Almost all Wing Chun classes make use of a Wing Chun wooden dummy as a training tool. Before you can use this form-provoking tool, you will need to factor-in quite a few things. For instance, techniques of exerting the right pressure, having proper form and developing the necessary strength are taught by Wing Chun practitioners to their students using the dummy. With a fair amount of practice and few simple techniques, you will easily learn to effectively use a Wing Chun wooden dummy.
- Wing Chun Wooden Dummy
Perhaps the most important part of effectively using a Wing Chun wooden dummy is to adjust its height in such a way that the higher arm of the dummy is directly in line with your shoulders.
Most of the techniques you intend to practise require the dummy to be positioned at an appropriate height. If the height of your Wing Chun wooden dummy is low, you will not be able to learn adequately.
Next to height, comes the angle of the dummy’s legs. The legs of the dummy should be in a position identical to your leg stance whereas the curve in its leg should be more or less at the same position as your knee.
Properly adjusted leg stance will enable you to effectively learn the technique of striking your opponent and thus weakening its stance. To prevent yourself from kicking under the leg which can result in increased laziness in your technique, avoid leaving the leg of the dummy too far off the ground.
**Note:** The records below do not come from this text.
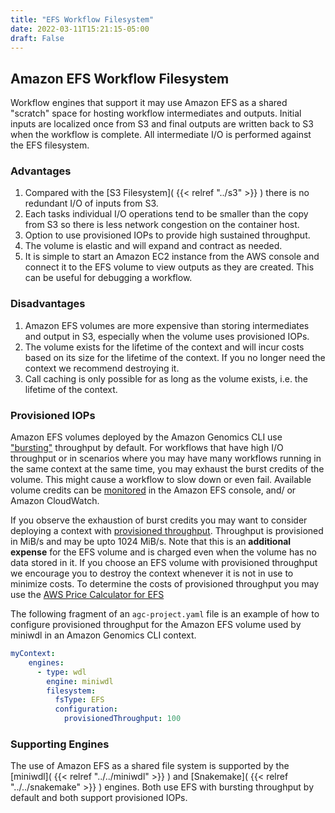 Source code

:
 ```yaml
---
title: "EFS Workflow Filesystem"
date: 2022-03-11T15:21:15-05:00
draft: False
---
```


## Amazon EFS Workflow Filesystem

Workflow engines that support it may use Amazon EFS as a shared "scratch" space for hosting workflow intermediates and 
outputs. Initial inputs are localized once from S3 and final outputs are written back to S3 when the workflow is complete.
All intermediate I/O is performed against the EFS filesystem.

### Advantages

1. Compared with the [S3 Filesystem]( {{< relref "../s3" >}} ) there is no redundant I/O of inputs from S3.
2. Each tasks individual I/O operations tend to be smaller than the copy from S3 so there is less network congestion on the container host.
3. Option to use provisioned IOPs to provide high sustained throughput.
4. The volume is elastic and will expand and contract as needed.
5. It is simple to start an Amazon EC2 instance from the AWS console and connect it to the EFS volume to view outputs as they are created. This can be useful for debugging a workflow.

### Disadvantages

1. Amazon EFS volumes are more expensive than storing intermediates and output in S3, especially when the volume uses provisioned IOPs.
2. The volume exists for the lifetime of the context and will incur costs based on its size for the lifetime of the context. If you no longer need the context we recommend destroying it.
3. Call caching is only possible for as long as the volume exists, i.e. the lifetime of the context.

### Provisioned IOPs

Amazon EFS volumes deployed by the Amazon Genomics CLI use ["bursting"](https://docs.aws.amazon.com/efs/latest/ug/performance.html#bursting) 
throughput by default. For workflows that have high I/O throughput or in scenarios where you may have many workflows 
running in the same context at the same time, you may exhaust the burst credits of the volume. 
This might cause a workflow to slow down or even fail. Available volume credits can be [monitored](https://docs.aws.amazon.com/efs/latest/ug/monitoring_overview.html)
in the Amazon EFS console, and/ or Amazon CloudWatch. 

If you observe the exhaustion of burst credits you may want to consider
deploying a context with [provisioned throughput](https://docs.aws.amazon.com/efs/latest/ug/performance.html#provisioned-throughput).
Throughput is provisioned in MiB/s and may be upto 1024 MiB/s. Note that this is an **additional expense** for the EFS volume
and is charged even when the volume has no data stored in it. If you choose an EFS volume with provisioned throughput we encourage
you to destroy the context whenever it is not in use to minimize costs. To determine the costs of provisioned throughput
you may use the [AWS Price Calculator for EFS](https://calculator.aws/#/addService/EFS)

The following fragment of an `agc-project.yaml` file is an example of how to configure provisioned throughput for the
Amazon EFS volume used by miniwdl in an Amazon Genomics CLI context.

```yaml
myContext:
    engines:
      - type: wdl
        engine: miniwdl
        filesystem:
          fsType: EFS
          configuration:
            provisionedThroughput: 100
```

### Supporting Engines

The use of Amazon EFS as a shared file system is supported by the [miniwdl]( {{< relref "../../miniwdl" >}} ) and 
[Snakemake]( {{< relref "../../snakemake" >}} ) engines. Both use EFS with bursting throughput by default and both 
support provisioned IOPs. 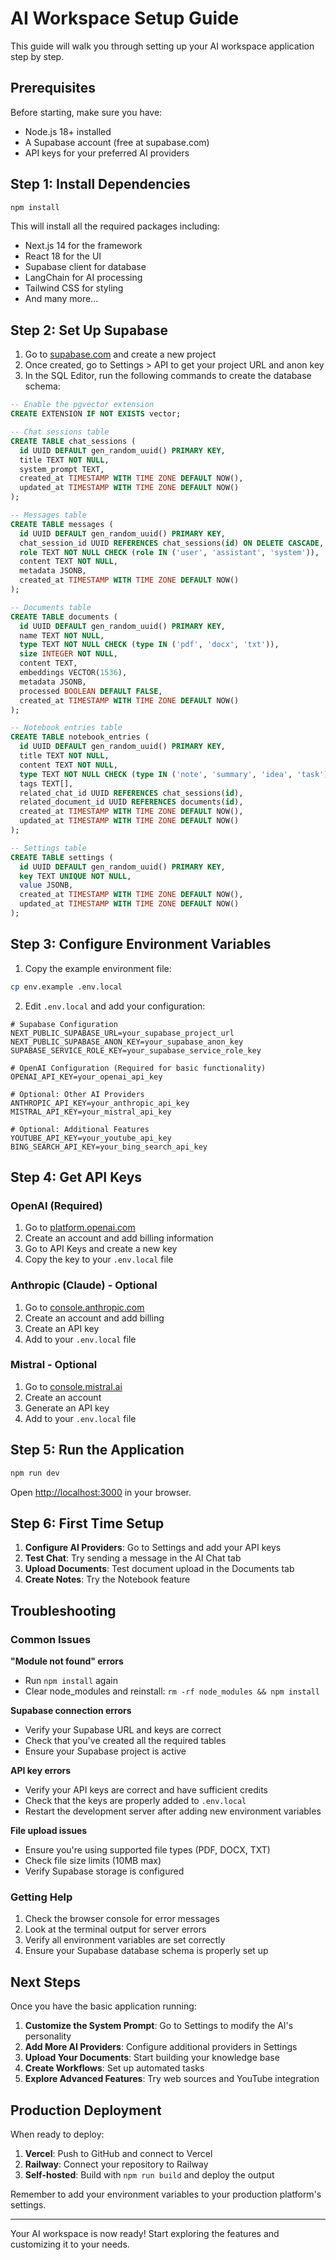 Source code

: # AI Workspace Setup Guide

This guide will walk you through setting up your AI workspace application step by step.

## Prerequisites

Before starting, make sure you have:
- Node.js 18+ installed
- A Supabase account (free at supabase.com)
- API keys for your preferred AI providers

## Step 1: Install Dependencies

```bash
npm install
```

This will install all the required packages including:
- Next.js 14 for the framework
- React 18 for the UI
- Supabase client for database
- LangChain for AI processing
- Tailwind CSS for styling
- And many more...

## Step 2: Set Up Supabase

1. Go to [supabase.com](https://supabase.com) and create a new project
2. Once created, go to Settings > API to get your project URL and anon key
3. In the SQL Editor, run the following commands to create the database schema:

```sql
-- Enable the pgvector extension
CREATE EXTENSION IF NOT EXISTS vector;

-- Chat sessions table
CREATE TABLE chat_sessions (
  id UUID DEFAULT gen_random_uuid() PRIMARY KEY,
  title TEXT NOT NULL,
  system_prompt TEXT,
  created_at TIMESTAMP WITH TIME ZONE DEFAULT NOW(),
  updated_at TIMESTAMP WITH TIME ZONE DEFAULT NOW()
);

-- Messages table
CREATE TABLE messages (
  id UUID DEFAULT gen_random_uuid() PRIMARY KEY,
  chat_session_id UUID REFERENCES chat_sessions(id) ON DELETE CASCADE,
  role TEXT NOT NULL CHECK (role IN ('user', 'assistant', 'system')),
  content TEXT NOT NULL,
  metadata JSONB,
  created_at TIMESTAMP WITH TIME ZONE DEFAULT NOW()
);

-- Documents table
CREATE TABLE documents (
  id UUID DEFAULT gen_random_uuid() PRIMARY KEY,
  name TEXT NOT NULL,
  type TEXT NOT NULL CHECK (type IN ('pdf', 'docx', 'txt')),
  size INTEGER NOT NULL,
  content TEXT,
  embeddings VECTOR(1536),
  metadata JSONB,
  processed BOOLEAN DEFAULT FALSE,
  created_at TIMESTAMP WITH TIME ZONE DEFAULT NOW()
);

-- Notebook entries table
CREATE TABLE notebook_entries (
  id UUID DEFAULT gen_random_uuid() PRIMARY KEY,
  title TEXT NOT NULL,
  content TEXT NOT NULL,
  type TEXT NOT NULL CHECK (type IN ('note', 'summary', 'idea', 'task')),
  tags TEXT[],
  related_chat_id UUID REFERENCES chat_sessions(id),
  related_document_id UUID REFERENCES documents(id),
  created_at TIMESTAMP WITH TIME ZONE DEFAULT NOW(),
  updated_at TIMESTAMP WITH TIME ZONE DEFAULT NOW()
);

-- Settings table
CREATE TABLE settings (
  id UUID DEFAULT gen_random_uuid() PRIMARY KEY,
  key TEXT UNIQUE NOT NULL,
  value JSONB,
  created_at TIMESTAMP WITH TIME ZONE DEFAULT NOW(),
  updated_at TIMESTAMP WITH TIME ZONE DEFAULT NOW()
);
```

## Step 3: Configure Environment Variables

1. Copy the example environment file:
```bash
cp env.example .env.local
```

2. Edit `.env.local` and add your configuration:

```env
# Supabase Configuration
NEXT_PUBLIC_SUPABASE_URL=your_supabase_project_url
NEXT_PUBLIC_SUPABASE_ANON_KEY=your_supabase_anon_key
SUPABASE_SERVICE_ROLE_KEY=your_supabase_service_role_key

# OpenAI Configuration (Required for basic functionality)
OPENAI_API_KEY=your_openai_api_key

# Optional: Other AI Providers
ANTHROPIC_API_KEY=your_anthropic_api_key
MISTRAL_API_KEY=your_mistral_api_key

# Optional: Additional Features
YOUTUBE_API_KEY=your_youtube_api_key
BING_SEARCH_API_KEY=your_bing_search_api_key
```

## Step 4: Get API Keys

### OpenAI (Required)
1. Go to [platform.openai.com](https://platform.openai.com)
2. Create an account and add billing information
3. Go to API Keys and create a new key
4. Copy the key to your `.env.local` file

### Anthropic (Claude) - Optional
1. Go to [console.anthropic.com](https://console.anthropic.com)
2. Create an account and add billing
3. Create an API key
4. Add to your `.env.local` file

### Mistral - Optional
1. Go to [console.mistral.ai](https://console.mistral.ai)
2. Create an account
3. Generate an API key
4. Add to your `.env.local` file

## Step 5: Run the Application

```bash
npm run dev
```

Open [http://localhost:3000](http://localhost:3000) in your browser.

## Step 6: First Time Setup

1. **Configure AI Providers**: Go to Settings and add your API keys
2. **Test Chat**: Try sending a message in the AI Chat tab
3. **Upload Documents**: Test document upload in the Documents tab
4. **Create Notes**: Try the Notebook feature

## Troubleshooting

### Common Issues

**"Module not found" errors**
- Run `npm install` again
- Clear node_modules and reinstall: `rm -rf node_modules && npm install`

**Supabase connection errors**
- Verify your Supabase URL and keys are correct
- Check that you've created all the required tables
- Ensure your Supabase project is active

**API key errors**
- Verify your API keys are correct and have sufficient credits
- Check that the keys are properly added to `.env.local`
- Restart the development server after adding new environment variables

**File upload issues**
- Ensure you're using supported file types (PDF, DOCX, TXT)
- Check file size limits (10MB max)
- Verify Supabase storage is configured

### Getting Help

1. Check the browser console for error messages
2. Look at the terminal output for server errors
3. Verify all environment variables are set correctly
4. Ensure your Supabase database schema is properly set up

## Next Steps

Once you have the basic application running:

1. **Customize the System Prompt**: Go to Settings to modify the AI's personality
2. **Add More AI Providers**: Configure additional providers in Settings
3. **Upload Your Documents**: Start building your knowledge base
4. **Create Workflows**: Set up automated tasks
5. **Explore Advanced Features**: Try web sources and YouTube integration

## Production Deployment

When ready to deploy:

1. **Vercel**: Push to GitHub and connect to Vercel
2. **Railway**: Connect your repository to Railway
3. **Self-hosted**: Build with `npm run build` and deploy the output

Remember to add your environment variables to your production platform's settings.

---

Your AI workspace is now ready! Start exploring the features and customizing it to your needs.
Position yourself in such a way that you should be directly facing the dummy’s centre line. However, at this point, the dummy should not face your centre line. Dummy arms extended away from your centre line will help you learn the technique of moving and determining the correct angle to work against an opponent.
Keep in mind that the dummy’s arms are setup to represent the level at which you are required to use your arms. You should never use your arms, below the lowest dummy arm, and instead try to transition into using your feet. The same holds true for hand techniques. Stop using your hand below the lowest arm and switch to defensive leg moves instead.
Use your hands to block a blow and feet to strike a kick. It is a common misconception that both hands and legs are used in tandem. The truth is, when your legs are moving, your hands should be used for blocking. In simple words, you can block, and then kick or you can block, and then punch. All things cannot be done at the same time.